▶ [What is expected]:
Would you repeat every line of the data exactly?

▶ [Extracted records]:

⁂

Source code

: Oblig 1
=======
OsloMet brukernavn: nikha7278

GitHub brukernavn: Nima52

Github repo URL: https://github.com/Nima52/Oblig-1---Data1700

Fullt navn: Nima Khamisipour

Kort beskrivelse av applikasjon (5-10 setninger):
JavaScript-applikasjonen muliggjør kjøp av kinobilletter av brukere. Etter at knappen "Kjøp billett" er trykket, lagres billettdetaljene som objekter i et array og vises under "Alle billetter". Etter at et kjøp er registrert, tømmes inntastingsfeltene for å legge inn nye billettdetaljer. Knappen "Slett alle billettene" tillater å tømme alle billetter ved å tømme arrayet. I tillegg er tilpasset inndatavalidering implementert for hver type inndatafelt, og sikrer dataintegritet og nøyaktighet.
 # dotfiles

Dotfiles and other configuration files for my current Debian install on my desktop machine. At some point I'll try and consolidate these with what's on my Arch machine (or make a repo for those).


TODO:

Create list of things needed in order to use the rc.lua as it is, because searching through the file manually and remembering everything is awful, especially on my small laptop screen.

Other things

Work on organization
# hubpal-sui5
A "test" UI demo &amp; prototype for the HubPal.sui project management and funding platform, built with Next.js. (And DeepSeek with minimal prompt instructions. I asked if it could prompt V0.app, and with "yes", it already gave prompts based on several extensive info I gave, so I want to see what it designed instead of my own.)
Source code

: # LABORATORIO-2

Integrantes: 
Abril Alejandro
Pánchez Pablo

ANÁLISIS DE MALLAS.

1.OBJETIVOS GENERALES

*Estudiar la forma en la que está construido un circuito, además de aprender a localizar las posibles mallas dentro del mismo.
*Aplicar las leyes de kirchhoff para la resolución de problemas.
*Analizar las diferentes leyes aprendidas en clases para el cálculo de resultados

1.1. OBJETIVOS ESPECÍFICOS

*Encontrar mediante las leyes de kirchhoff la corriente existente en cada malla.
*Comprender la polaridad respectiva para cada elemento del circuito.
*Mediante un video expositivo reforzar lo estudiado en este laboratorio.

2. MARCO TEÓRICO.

⁂

▶ [Expected output]:
Source code

: Oblig 1
=======
OsloMet brukernavn: nikha7278

GitHub brukernavn: Nima52

Github repo URL: https://github.com/Nima52/Oblig-1---Data1700

Fullt navn: Nima Khamisipour

Kort beskrivelse av applikasjon (5-10 setninger):
JavaScript-applikasjonen muliggjør kjøp av kinobilletter av brukere. Etter at knappen "Kjøp billett" er trykket, lagres billettdetaljene som objekter i et array og vises under "Alle billetter". Etter at et kjøp er registrert, tømmes inntastingsfeltene for å legge inn nye billettdetaljer. Knappen "Slett alle billettene" tillater å tømme alle billetter ved å tømme arrayet. I tillegg er tilpasset inndatavalidering implementert for hver type inndatafelt, og sikrer dataintegritet og nøyaktighet.
 # dotfiles

Dotfiles and other configuration files for my current Debian install on my desktop machine. At some point I'll try and consolidate these with what's on my Arch machine (or make a repo for those).


TODO:

Create list of things needed in order to use the rc.lua as it is, because searching through the file manually and remembering everything is awful, especially on my small laptop screen.

Other things

Work on organization
# hubpal-sui5
A "test" UI demo &amp; prototype for the HubPal.sui project management and funding platform, built with Next.js. (And DeepSeek with minimal prompt instructions. I asked if it could prompt V0.app, and with "yes", it already gave prompts based on several extensive info I gave, so I want to see what it designed instead of my own.)
Source code

: # LABORATORIO-2

Integrantes: 
Abril Alejandro
Pánchez Pablo

ANÁLISIS DE MALLAS.

1.OBJETIVOS GENERALES

*Estudiar la forma en la que está construido un circuito, además de aprender a localizar las posibles mallas dentro del mismo.
*Aplicar las leyes de kirchhoff para la resolución de problemas.
*Analizar las diferentes leyes aprendidas en clases para el cálculo de resultados

1.1. OBJETIVOS ESPECÍFICOS

*Encontrar mediante las leyes de kirchhoff la corriente existente en cada malla.
*Comprender la polaridad respectiva para cada elemento del circuito.
*Mediante un video expositivo reforzar lo estudiado en este laboratorio.

2. MARCO TEÓRICO.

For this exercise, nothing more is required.